Information given section start

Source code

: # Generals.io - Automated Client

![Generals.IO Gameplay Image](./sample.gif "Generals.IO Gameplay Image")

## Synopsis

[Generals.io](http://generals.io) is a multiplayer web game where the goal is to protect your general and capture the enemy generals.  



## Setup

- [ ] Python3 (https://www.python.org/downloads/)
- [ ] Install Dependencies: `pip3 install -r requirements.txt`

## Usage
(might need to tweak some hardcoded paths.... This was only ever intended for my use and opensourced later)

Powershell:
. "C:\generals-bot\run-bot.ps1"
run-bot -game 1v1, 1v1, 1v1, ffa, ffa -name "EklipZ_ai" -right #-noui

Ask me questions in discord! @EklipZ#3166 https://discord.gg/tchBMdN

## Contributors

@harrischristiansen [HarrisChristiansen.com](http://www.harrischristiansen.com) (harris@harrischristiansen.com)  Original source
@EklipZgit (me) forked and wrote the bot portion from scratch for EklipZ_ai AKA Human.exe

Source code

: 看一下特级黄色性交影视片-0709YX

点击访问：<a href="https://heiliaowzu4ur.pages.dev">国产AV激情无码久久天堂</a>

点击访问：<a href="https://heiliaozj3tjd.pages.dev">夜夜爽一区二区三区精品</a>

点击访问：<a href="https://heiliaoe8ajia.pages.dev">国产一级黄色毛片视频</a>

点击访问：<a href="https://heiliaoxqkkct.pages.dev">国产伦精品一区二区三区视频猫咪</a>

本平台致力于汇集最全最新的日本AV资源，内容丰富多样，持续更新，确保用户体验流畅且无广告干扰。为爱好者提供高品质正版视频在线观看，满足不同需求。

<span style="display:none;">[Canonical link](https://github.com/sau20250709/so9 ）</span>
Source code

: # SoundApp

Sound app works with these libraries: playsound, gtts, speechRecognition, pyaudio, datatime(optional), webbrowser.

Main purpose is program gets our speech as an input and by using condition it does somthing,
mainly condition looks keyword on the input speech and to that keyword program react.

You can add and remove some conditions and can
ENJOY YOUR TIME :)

Information given section end
Information given section start

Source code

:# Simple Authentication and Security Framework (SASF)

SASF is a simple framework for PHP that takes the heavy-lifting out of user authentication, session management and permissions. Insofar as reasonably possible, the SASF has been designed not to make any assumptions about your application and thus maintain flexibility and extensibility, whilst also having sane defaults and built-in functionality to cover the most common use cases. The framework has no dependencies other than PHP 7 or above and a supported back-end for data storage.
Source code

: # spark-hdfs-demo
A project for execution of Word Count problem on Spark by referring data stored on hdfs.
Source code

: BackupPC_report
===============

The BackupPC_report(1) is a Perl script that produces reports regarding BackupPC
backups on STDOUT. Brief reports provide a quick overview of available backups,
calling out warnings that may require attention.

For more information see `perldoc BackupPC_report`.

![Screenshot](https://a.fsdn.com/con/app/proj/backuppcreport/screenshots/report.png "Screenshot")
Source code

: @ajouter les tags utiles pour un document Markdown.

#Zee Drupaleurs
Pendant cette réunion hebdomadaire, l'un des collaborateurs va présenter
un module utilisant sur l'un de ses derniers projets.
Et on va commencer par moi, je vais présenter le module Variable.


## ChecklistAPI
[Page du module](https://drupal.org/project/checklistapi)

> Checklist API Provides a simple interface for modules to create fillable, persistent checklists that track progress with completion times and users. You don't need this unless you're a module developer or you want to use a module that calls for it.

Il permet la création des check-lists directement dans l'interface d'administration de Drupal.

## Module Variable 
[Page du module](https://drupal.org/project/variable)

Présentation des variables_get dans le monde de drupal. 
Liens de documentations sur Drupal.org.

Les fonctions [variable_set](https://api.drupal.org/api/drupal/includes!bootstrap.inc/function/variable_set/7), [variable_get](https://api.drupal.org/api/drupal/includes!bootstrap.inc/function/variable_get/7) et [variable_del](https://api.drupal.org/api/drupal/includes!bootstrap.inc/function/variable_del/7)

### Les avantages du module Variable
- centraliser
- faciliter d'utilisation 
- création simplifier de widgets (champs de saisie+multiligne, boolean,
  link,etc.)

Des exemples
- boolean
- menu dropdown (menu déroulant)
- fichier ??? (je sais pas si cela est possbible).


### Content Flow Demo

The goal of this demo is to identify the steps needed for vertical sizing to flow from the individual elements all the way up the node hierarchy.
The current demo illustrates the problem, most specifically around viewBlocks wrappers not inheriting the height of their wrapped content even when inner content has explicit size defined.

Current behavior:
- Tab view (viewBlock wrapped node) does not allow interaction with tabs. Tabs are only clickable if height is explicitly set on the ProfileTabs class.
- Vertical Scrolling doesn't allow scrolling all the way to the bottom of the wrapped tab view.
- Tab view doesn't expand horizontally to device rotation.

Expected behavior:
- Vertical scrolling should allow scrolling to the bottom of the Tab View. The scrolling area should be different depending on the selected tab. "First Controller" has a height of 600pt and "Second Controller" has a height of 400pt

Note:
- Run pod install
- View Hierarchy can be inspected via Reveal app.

Information given section end

State the number of lines in the preceding entries that include the word "boolean". Provide nothing else.

**Response to this exercise:**
2